Hate est un album à part, même dans la discographie des Delgados. Imaginé avec ambition et enregistré sans compromis, il témoigne d'une volonté presque maladive de fuir le stéréotype pop. Techniquement irréprochable, d'une poésie se voulant universelle, l'album aura pourtant eu du mal à trouver son public à sa sortie. Universal Audio, leur cinquième album sera l'ultime tentative de rectifier le tir avec plus de légéreté et d'optimisme à son centre. Mais même avec un emballage plus accessible, le fait est que la musique des Delgados est par essence ambitieuse et technique, empruntant beaucoup de thèmes et méthodes de composition directement à la musique classique et au jazz.
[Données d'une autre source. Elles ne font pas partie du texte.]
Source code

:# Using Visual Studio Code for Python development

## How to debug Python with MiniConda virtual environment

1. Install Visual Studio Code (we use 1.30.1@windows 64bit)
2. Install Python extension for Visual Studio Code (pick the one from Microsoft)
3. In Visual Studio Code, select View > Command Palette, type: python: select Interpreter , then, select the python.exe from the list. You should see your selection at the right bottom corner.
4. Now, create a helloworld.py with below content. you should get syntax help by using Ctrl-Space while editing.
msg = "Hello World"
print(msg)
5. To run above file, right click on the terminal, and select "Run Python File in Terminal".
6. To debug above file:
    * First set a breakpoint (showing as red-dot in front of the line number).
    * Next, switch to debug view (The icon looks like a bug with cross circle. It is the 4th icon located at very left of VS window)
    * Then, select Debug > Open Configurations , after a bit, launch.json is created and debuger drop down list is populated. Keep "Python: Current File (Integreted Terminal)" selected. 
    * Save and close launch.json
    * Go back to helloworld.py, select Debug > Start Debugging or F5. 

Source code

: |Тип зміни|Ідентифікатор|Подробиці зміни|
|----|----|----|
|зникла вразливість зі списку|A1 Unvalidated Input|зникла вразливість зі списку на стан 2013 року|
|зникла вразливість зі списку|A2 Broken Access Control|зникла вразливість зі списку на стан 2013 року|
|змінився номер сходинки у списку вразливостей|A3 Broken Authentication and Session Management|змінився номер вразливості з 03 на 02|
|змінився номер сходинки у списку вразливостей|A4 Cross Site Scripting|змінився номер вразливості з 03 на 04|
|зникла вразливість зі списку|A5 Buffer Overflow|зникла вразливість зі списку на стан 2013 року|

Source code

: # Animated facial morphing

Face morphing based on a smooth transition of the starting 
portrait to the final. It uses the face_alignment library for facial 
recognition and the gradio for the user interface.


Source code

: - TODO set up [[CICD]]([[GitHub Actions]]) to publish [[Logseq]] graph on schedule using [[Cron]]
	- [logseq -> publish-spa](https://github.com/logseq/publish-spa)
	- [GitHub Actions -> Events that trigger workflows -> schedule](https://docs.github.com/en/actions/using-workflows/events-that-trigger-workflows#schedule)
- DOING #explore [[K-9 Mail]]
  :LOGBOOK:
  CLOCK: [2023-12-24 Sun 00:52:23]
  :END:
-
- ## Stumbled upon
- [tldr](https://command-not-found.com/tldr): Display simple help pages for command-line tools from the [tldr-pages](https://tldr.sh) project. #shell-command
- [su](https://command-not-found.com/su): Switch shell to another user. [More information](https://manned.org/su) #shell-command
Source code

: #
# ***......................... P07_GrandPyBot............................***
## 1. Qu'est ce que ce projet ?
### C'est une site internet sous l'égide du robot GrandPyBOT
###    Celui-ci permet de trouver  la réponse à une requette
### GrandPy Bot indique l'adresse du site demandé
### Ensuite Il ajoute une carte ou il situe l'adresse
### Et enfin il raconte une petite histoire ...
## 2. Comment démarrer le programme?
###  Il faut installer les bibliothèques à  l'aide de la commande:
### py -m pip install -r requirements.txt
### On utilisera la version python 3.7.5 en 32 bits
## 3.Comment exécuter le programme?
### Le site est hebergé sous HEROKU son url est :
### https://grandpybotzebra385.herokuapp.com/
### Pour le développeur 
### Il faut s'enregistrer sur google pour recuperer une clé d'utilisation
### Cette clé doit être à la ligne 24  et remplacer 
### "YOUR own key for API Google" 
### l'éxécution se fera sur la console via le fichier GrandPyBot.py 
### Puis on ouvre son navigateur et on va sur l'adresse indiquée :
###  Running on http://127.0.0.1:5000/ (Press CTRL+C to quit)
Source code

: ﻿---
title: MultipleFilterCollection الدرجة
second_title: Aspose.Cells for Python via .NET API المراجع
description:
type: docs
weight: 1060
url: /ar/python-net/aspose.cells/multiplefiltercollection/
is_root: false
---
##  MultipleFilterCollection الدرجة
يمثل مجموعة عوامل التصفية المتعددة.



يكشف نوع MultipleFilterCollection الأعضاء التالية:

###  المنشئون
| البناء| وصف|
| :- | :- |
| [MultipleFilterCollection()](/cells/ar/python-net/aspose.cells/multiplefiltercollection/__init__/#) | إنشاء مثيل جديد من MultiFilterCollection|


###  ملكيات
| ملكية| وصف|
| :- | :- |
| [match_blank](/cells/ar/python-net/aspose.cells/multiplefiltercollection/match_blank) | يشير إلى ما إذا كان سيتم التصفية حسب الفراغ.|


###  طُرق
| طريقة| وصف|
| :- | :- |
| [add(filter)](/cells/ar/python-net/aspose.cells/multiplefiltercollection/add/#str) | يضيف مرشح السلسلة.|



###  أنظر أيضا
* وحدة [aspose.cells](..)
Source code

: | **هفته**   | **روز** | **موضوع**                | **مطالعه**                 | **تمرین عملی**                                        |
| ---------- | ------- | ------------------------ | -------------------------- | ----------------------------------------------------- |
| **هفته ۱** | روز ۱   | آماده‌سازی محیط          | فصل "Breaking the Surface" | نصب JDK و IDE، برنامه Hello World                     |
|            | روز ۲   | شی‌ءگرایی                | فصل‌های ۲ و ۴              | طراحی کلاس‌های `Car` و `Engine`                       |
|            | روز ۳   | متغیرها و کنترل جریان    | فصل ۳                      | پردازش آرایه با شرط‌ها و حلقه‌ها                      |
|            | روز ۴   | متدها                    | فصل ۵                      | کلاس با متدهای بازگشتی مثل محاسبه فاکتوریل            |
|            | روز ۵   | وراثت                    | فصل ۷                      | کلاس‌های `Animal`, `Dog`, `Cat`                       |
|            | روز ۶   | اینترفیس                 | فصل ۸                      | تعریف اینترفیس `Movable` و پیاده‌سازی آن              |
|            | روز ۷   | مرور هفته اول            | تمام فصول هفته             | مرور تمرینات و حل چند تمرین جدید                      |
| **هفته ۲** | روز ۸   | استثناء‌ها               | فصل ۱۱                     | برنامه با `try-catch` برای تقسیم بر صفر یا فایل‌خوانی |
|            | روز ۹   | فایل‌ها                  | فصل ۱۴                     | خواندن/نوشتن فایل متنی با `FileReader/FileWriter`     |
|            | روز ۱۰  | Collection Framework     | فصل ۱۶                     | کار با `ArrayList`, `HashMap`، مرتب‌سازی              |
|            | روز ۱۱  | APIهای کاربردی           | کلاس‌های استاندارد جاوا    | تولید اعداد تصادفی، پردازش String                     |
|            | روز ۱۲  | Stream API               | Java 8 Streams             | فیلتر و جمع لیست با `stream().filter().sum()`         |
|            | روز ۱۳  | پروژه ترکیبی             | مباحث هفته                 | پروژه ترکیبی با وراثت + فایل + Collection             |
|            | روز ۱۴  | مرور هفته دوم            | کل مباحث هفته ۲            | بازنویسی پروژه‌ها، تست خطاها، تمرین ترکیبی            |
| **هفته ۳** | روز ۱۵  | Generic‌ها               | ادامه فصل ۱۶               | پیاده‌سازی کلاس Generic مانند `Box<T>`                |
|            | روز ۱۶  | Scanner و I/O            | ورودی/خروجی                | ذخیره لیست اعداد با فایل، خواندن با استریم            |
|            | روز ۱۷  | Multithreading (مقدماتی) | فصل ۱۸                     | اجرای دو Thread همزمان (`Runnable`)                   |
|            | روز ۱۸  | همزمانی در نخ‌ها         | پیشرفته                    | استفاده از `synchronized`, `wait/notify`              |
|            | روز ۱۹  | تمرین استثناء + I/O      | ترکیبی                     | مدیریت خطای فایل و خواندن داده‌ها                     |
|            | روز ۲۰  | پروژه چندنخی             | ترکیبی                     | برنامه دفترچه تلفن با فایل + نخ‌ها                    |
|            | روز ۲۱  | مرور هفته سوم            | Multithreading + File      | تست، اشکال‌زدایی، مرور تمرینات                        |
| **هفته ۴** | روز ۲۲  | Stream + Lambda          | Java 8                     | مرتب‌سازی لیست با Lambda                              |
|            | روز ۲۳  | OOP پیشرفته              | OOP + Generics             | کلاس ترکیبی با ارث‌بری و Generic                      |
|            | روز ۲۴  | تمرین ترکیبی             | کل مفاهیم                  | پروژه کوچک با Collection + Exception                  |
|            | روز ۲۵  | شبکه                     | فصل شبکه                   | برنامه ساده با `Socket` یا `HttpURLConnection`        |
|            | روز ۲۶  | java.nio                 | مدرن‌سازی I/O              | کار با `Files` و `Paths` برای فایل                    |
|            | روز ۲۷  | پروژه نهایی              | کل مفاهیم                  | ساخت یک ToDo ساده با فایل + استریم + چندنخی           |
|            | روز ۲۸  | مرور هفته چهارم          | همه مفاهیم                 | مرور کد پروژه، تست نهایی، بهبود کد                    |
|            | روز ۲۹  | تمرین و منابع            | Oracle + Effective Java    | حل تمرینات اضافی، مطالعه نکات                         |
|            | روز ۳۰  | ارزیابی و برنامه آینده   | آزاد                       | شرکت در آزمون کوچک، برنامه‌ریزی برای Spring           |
L'on pourra se dire que c'est tout bêtement le manque de simplicité et le refus de rechercher un compromis entre qualité et accessibilité qui aura empêché ce groupe de trouver un public plus vaste. Les quatre membres du groupe ayant chacun continué leur carrière et étant aujourd'hui considérés comme des légendes de la scène indépendante, il se peut que les Delgados soit la preuve qu'avoir 4 génies dans un groupe n'est pas forcément la clé du succès.

Point Fort : Un album soigné et richement instrumentalisé

Point Faible : Les sujets des chansons sont un peu sombres et lourds pour de la pop

La critique en 140 caractères : Hate est un album ambitieux, proposant 10 chansons soignées et explosives, mais son ton négatif et complexe pourra ne pas plaire à tous.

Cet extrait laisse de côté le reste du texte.